● YOUR TASK
Nothing but the lines below between the line holding "1. 大胆尝试胜过平庸保守" and the line holding "### 第 4 章 竞争意识", inclusive, should appear in the answer, each set down exactly.
━━━ MATERIAL FOR THIS EXERCISE
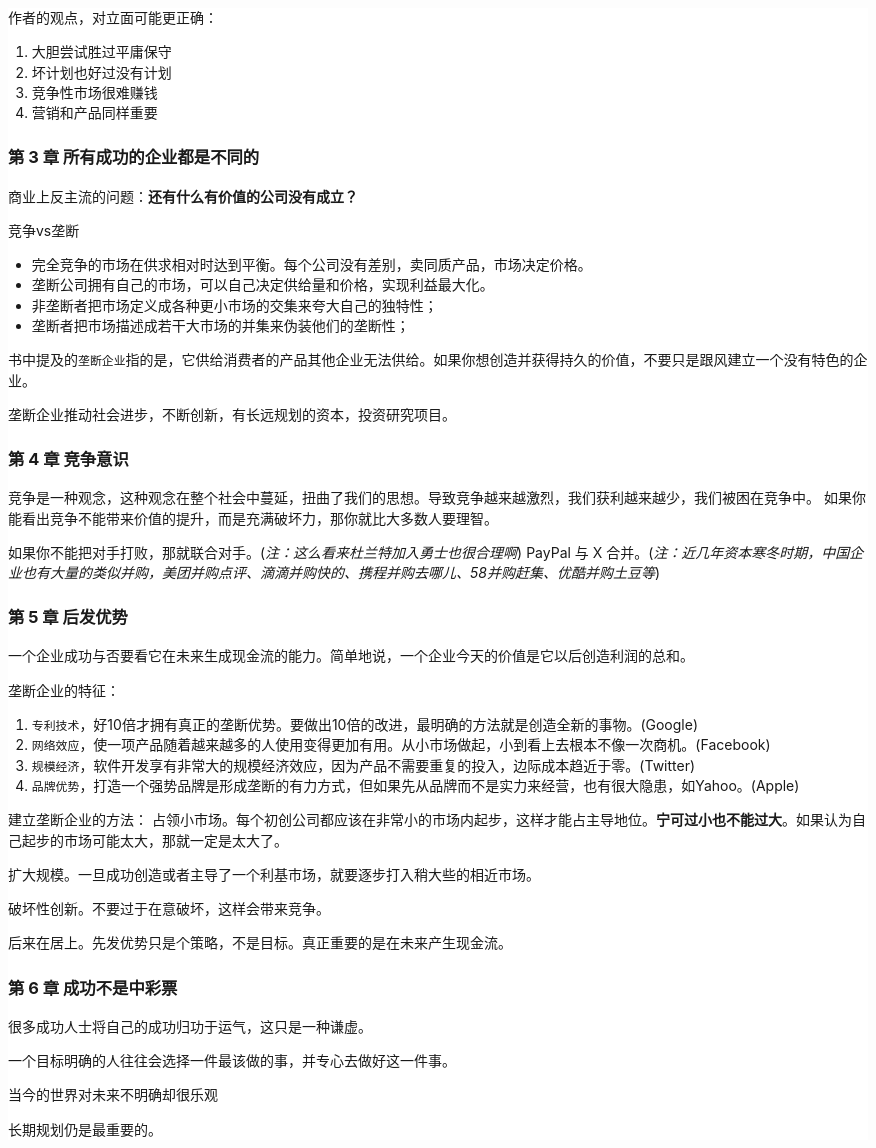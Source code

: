作者的观点，对立面可能更正确：

1. 大胆尝试胜过平庸保守
2. 坏计划也好过没有计划
3. 竞争性市场很难赚钱
4. 营销和产品同样重要

### 第 3 章 所有成功的企业都是不同的

商业上反主流的问题：**还有什么有价值的公司没有成立？**

竞争vs垄断

- 完全竞争的市场在供求相对时达到平衡。每个公司没有差别，卖同质产品，市场决定价格。
- 垄断公司拥有自己的市场，可以自己决定供给量和价格，实现利益最大化。
- 非垄断者把市场定义成各种更小市场的交集来夸大自己的独特性；
- 垄断者把市场描述成若干大市场的并集来伪装他们的垄断性；

书中提及的`垄断企业`指的是，它供给消费者的产品其他企业无法供给。如果你想创造并获得持久的价值，不要只是跟风建立一个没有特色的企业。

垄断企业推动社会进步，不断创新，有长远规划的资本，投资研究项目。

### 第 4 章 竞争意识

竞争是一种观念，这种观念在整个社会中蔓延，扭曲了我们的思想。导致竞争越来越激烈，我们获利越来越少，我们被困在竞争中。
如果你能看出竞争不能带来价值的提升，而是充满破坏力，那你就比大多数人要理智。

如果你不能把对手打败，那就联合对手。(*注：这么看来杜兰特加入勇士也很合理啊*)
PayPal 与 X 合并。(*注：近几年资本寒冬时期，中国企业也有大量的类似并购，美团并购点评、滴滴并购快的、携程并购去哪儿、58并购赶集、优酷并购土豆等*)

### 第 5 章 后发优势

一个企业成功与否要看它在未来生成现金流的能力。简单地说，一个企业今天的价值是它以后创造利润的总和。

垄断企业的特征：

1. `专利技术`，好10倍才拥有真正的垄断优势。要做出10倍的改进，最明确的方法就是创造全新的事物。(Google)
2. `网络效应`，使一项产品随着越来越多的人使用变得更加有用。从小市场做起，小到看上去根本不像一次商机。(Facebook)
3. `规模经济`，软件开发享有非常大的规模经济效应，因为产品不需要重复的投入，边际成本趋近于零。(Twitter)
4. `品牌优势`，打造一个强势品牌是形成垄断的有力方式，但如果先从品牌而不是实力来经营，也有很大隐患，如Yahoo。(Apple)

建立垄断企业的方法：
占领小市场。每个初创公司都应该在非常小的市场内起步，这样才能占主导地位。**宁可过小也不能过大**。如果认为自己起步的市场可能太大，那就一定是太大了。

扩大规模。一旦成功创造或者主导了一个利基市场，就要逐步打入稍大些的相近市场。

破坏性创新。不要过于在意破坏，这样会带来竞争。

后来在居上。先发优势只是个策略，不是目标。真正重要的是在未来产生现金流。

### 第 6 章 成功不是中彩票

很多成功人士将自己的成功归功于运气，这只是一种谦虚。

一个目标明确的人往往会选择一件最该做的事，并专心去做好这一件事。

当今的世界对未来不明确却很乐观

长期规划仍是最重要的。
━━━━━━
● RESPONSE BELOW
1. 大胆尝试胜过平庸保守
2. 坏计划也好过没有计划
3. 竞争性市场很难赚钱
4. 营销和产品同样重要

### 第 3 章 所有成功的企业都是不同的

商业上反主流的问题：**还有什么有价值的公司没有成立？**

竞争vs垄断

- 完全竞争的市场在供求相对时达到平衡。每个公司没有差别，卖同质产品，市场决定价格。
- 垄断公司拥有自己的市场，可以自己决定供给量和价格，实现利益最大化。
- 非垄断者把市场定义成各种更小市场的交集来夸大自己的独特性；
- 垄断者把市场描述成若干大市场的并集来伪装他们的垄断性；

书中提及的`垄断企业`指的是，它供给消费者的产品其他企业无法供给。如果你想创造并获得持久的价值，不要只是跟风建立一个没有特色的企业。

垄断企业推动社会进步，不断创新，有长远规划的资本，投资研究项目。

### 第 4 章 竞争意识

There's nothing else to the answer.